On Tue, 6 Jan 2015, Răzvan Rotaru wrote:
> I'm currently playing around with yeti, trying to understand the type
> system, and I have two questions:
>
> 1/
>> myfun a b = if a==b then {a=15} else "blabla" fi
> 1:38: This if branch has a string type, while another was a {a is number}
>
> So the code above is not allowed by the type system. Is there a particular
> reason for that? Is it difficult to implement? I have seen something like
> this being supported in julia <
http://julialang.org/> with what they call type
> unions <
http://docs.julialang.org/en/release-0.3/manual/types/#type-unions>.
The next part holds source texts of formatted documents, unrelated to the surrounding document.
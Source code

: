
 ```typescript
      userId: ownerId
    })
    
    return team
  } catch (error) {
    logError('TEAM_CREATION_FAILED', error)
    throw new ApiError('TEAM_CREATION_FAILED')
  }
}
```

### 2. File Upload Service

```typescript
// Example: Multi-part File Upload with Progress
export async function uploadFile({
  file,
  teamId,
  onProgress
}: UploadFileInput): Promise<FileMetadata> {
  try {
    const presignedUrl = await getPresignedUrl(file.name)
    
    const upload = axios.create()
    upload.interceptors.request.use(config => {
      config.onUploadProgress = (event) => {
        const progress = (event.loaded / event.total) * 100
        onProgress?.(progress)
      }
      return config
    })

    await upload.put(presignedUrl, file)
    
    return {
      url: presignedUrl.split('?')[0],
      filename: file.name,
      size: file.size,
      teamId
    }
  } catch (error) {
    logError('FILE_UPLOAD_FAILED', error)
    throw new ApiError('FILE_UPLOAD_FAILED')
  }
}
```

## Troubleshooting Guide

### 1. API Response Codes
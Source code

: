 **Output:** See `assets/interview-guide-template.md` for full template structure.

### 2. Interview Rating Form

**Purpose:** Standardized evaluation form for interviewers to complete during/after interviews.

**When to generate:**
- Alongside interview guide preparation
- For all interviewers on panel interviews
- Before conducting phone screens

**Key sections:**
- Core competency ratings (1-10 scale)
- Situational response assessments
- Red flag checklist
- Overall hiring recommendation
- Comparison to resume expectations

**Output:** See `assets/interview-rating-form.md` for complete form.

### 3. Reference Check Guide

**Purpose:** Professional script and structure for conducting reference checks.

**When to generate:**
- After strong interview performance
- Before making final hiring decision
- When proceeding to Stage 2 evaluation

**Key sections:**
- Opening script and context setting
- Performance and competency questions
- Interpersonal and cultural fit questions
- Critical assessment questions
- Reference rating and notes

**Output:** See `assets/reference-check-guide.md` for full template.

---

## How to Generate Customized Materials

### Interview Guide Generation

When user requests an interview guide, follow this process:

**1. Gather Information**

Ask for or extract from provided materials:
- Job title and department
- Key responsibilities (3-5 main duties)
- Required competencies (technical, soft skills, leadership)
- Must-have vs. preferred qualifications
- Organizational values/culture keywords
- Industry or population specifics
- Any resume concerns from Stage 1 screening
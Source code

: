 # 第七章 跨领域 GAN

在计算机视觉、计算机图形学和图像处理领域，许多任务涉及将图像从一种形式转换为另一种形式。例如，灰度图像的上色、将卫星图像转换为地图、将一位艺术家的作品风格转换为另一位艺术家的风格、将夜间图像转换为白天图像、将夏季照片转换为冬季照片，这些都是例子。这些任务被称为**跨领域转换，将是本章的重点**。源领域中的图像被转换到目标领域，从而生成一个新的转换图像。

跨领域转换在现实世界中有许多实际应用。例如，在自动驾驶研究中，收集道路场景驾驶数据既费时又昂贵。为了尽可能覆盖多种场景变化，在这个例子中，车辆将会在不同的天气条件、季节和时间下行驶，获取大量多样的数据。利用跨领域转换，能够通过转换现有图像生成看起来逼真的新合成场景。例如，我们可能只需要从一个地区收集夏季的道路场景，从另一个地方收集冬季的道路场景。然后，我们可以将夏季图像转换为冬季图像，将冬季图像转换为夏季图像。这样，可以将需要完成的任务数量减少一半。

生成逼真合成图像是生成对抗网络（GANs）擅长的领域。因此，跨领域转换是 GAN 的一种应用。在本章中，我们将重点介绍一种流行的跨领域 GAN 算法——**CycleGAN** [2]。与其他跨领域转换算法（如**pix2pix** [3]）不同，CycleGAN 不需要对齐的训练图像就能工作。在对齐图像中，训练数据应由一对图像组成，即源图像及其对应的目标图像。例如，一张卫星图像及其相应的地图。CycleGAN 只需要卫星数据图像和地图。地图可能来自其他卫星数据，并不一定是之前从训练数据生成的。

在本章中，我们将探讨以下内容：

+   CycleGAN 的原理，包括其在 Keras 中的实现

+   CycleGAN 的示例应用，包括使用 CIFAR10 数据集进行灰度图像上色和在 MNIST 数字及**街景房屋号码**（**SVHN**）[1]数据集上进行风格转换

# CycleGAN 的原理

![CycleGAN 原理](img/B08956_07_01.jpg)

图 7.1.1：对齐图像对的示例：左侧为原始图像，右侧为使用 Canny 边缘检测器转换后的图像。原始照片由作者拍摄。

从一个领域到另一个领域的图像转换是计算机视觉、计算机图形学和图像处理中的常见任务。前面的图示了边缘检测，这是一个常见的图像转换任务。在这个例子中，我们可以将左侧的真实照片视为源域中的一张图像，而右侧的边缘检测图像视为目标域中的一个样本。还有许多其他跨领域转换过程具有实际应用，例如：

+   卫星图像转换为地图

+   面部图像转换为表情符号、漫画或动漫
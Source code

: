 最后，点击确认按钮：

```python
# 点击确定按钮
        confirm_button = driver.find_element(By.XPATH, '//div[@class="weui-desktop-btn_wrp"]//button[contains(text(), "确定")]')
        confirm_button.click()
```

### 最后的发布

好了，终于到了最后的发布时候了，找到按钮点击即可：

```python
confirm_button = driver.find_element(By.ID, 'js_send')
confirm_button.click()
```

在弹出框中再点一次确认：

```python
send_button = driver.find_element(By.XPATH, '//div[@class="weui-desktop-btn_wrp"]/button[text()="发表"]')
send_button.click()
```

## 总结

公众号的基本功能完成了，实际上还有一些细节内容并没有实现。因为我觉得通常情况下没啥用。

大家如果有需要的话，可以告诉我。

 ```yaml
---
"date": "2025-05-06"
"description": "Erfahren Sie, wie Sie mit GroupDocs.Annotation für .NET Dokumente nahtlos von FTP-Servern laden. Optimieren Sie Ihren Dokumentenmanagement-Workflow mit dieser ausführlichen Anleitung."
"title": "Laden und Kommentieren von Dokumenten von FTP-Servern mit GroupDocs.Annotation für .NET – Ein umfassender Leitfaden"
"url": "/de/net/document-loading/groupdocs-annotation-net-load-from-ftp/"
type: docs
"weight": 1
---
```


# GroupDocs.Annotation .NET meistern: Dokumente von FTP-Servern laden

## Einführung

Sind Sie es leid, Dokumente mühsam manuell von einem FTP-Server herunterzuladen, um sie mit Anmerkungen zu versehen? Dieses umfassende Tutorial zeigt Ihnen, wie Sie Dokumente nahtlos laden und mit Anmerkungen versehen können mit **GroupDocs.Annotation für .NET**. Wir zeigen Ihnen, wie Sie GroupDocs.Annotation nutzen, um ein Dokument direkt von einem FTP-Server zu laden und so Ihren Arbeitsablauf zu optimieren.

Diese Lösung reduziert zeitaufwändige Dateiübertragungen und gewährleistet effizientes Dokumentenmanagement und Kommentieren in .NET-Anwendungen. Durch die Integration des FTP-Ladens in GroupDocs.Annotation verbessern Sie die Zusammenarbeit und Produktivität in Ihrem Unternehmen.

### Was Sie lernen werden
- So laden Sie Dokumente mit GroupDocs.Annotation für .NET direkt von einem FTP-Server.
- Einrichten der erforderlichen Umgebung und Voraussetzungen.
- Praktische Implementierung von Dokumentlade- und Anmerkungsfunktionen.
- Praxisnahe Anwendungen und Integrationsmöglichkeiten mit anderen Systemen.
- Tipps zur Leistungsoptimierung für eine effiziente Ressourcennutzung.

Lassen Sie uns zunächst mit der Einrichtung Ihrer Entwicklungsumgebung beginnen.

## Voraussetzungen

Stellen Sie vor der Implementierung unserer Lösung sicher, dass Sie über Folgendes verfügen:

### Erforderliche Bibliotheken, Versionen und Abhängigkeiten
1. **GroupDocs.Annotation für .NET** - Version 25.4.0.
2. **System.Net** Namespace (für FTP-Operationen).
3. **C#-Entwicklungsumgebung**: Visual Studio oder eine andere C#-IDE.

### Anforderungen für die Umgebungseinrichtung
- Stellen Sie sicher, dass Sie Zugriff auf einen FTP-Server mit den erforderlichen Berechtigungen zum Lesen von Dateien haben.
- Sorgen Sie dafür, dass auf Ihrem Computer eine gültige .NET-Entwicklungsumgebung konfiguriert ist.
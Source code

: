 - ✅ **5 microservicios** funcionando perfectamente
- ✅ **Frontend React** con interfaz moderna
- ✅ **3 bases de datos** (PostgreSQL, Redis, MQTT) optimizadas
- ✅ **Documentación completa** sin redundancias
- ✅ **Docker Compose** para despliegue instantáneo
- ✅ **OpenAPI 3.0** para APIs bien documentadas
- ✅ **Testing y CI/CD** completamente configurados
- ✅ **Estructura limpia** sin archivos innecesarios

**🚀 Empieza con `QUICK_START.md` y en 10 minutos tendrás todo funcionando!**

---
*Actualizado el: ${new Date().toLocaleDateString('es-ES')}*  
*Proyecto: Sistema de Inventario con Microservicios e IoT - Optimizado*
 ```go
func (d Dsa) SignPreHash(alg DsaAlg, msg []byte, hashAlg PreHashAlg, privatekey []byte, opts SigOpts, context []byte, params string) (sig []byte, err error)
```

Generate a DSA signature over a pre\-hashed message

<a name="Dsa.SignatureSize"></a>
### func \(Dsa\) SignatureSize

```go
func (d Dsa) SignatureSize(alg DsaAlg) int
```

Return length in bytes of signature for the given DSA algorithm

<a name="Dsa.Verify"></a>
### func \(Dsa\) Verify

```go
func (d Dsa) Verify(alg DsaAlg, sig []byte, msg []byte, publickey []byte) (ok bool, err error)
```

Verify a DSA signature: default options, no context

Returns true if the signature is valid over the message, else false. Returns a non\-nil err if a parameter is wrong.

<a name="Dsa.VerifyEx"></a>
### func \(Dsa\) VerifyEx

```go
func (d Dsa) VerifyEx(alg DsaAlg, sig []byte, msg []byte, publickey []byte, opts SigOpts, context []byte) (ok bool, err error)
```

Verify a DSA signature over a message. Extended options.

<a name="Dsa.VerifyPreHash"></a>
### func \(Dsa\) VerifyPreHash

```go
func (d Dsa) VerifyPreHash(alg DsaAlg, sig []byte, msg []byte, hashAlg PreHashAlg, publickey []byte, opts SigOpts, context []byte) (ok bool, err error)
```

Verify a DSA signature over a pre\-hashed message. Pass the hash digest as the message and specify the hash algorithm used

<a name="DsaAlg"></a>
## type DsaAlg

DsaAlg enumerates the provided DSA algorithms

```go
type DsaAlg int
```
> It's true that julia doesn't do static typing, but I find the idea quite
> useful.
Yeti implements ML type system with some extensions (like extensible
record and variant types), being most similar to the OCaml type system.
Direct union types are not supported, but you can use variant types
(which are also called tagged unions) to return values of different types.
> myfun a b = if a==b then X {a=15} else Y "blabla" fi
myfun is 'a -> 'a -> X {a is number} | Y string = <code$myfun>
> test = \case of X {a}: println "got \(a)"; Y s: println s esac
test is X. {.a is 'a} | Y. 'b -> () = <code$>
> test (myfun 1 1)
got 15
> test (myfun 1 2)
blabla
>> myfun a b = if a==b then {x=15} else {x=15, y=20} fi
> myfun is 'a -> 'a -> {x is number} = <code$myfun>
>> myfun 10 20
> {x=15, y=20} is {x is number}
>> myfun 10 10
> {x=15} is {x is number}
>
> Let me first say that I find the duck-typing-like behaviours of structure
> to be brilliant. A lot of Java code does nothing more than coerce a class
> to another, and I think that yeti structures don't suffer from that.
> In the code above "y" does not seem to exist in the type of myfun, and also
> in the result "{x=15, y=20}". This does not look right to me. Why is "y"
> ignored by the type system?
Because expression can have only one type and the if-else infers basically
the common subset of the branches structure types, to guarantee that all
operations possible with this type would be possible with all values that
can arise from the if-else expression.
While the REPL shows both fields in the value, you can only access x in
this case, as the compiler knows that only that field is always present
in the returned value.
Basically the mission of the type checker is to disallow anything that
could implicitly fail at runtime. It isn't totally thorough in this - for
example it doesn't care about exceptions that might be thrown by
functions, it allows all Java values to be nullable (and therefore
accessing those can result in NullPointerException), and all bets will be
off when you (mis)use unsafely_as casts. But using the core language
operations like structure field access shouldn't result in runtime errors
unless something catastrophic has happened.